YOUR INSTRUCTIONS —
Return the tail of the records exactly, starting from the line containing "## Improving node perfomance" and ending with the final line.

(Stored items from a collection)
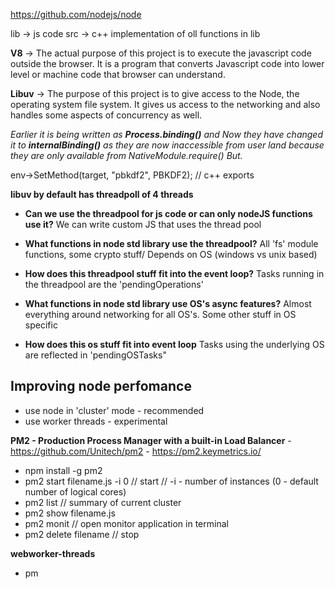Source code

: https://github.com/nodejs/node

lib -> js code
src -> c++ implementation of oll functions in lib

**V8** -> The actual purpose of this project is to execute the javascript code outside the browser. It is a program that converts Javascript code into lower level or machine code that browser can understand.

**Libuv** -> The purpose of this project is to give access to the Node, the operating system file system. It gives us access to the networking and also handles some aspects of concurrency as well.

*Earlier it is being written as **Process.binding()** and Now they have changed it to **internalBinding()** as they are now inaccessible from user land because they are only available from NativeModule.require() But.*

env->SetMethod(target, "pbkdf2", PBKDF2);  // c++ exports

**libuv by default has threadpoll of 4 threads**

- **Can we use the threadpool for js code or can only nodeJS functions use it?** We can write custom JS that uses the thread pool
- **What functions in node std library use the threadpool?** All 'fs' module functions, some crypto stuff/ Depends on OS (windows vs unix based)
- **How does this threadpool stuff fit into the event loop?** Tasks running in the threadpool are the 'pendingOperations'

- **What functions in node std library use OS's async features?** Almost everything around networking for all OS's. Some other stuff in OS specific
- **How does this os stuff fit into event loop** Tasks using the underlying OS are reflected in 'pendingOSTasks"

## Improving node perfomance

- use node in 'cluster' mode - recommended
- use worker threads - experimental

**PM2 - Production Process Manager with a built-in Load Balancer** - https://github.com/Unitech/pm2 - https://pm2.keymetrics.io/
- npm install -g pm2 
- pm2 start filename.js -i 0 // start // -i - number of instances (0 - default number of logical cores)
- pm2 list // summary of current cluster
- pm2 show filename.js
- pm2 monit // open monitor application in terminal
- pm2 delete filename // stop

**webworker-threads**
- pm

OUTPUT BELOW —
## Improving node perfomance

- use node in 'cluster' mode - recommended
- use worker threads - experimental

**PM2 - Production Process Manager with a built-in Load Balancer** - https://github.com/Unitech/pm2 - https://pm2.keymetrics.io/
- npm install -g pm2 
- pm2 start filename.js -i 0 // start // -i - number of instances (0 - default number of logical cores)
- pm2 list // summary of current cluster
- pm2 show filename.js
- pm2 monit // open monitor application in terminal
- pm2 delete filename // stop

**webworker-threads**
- pm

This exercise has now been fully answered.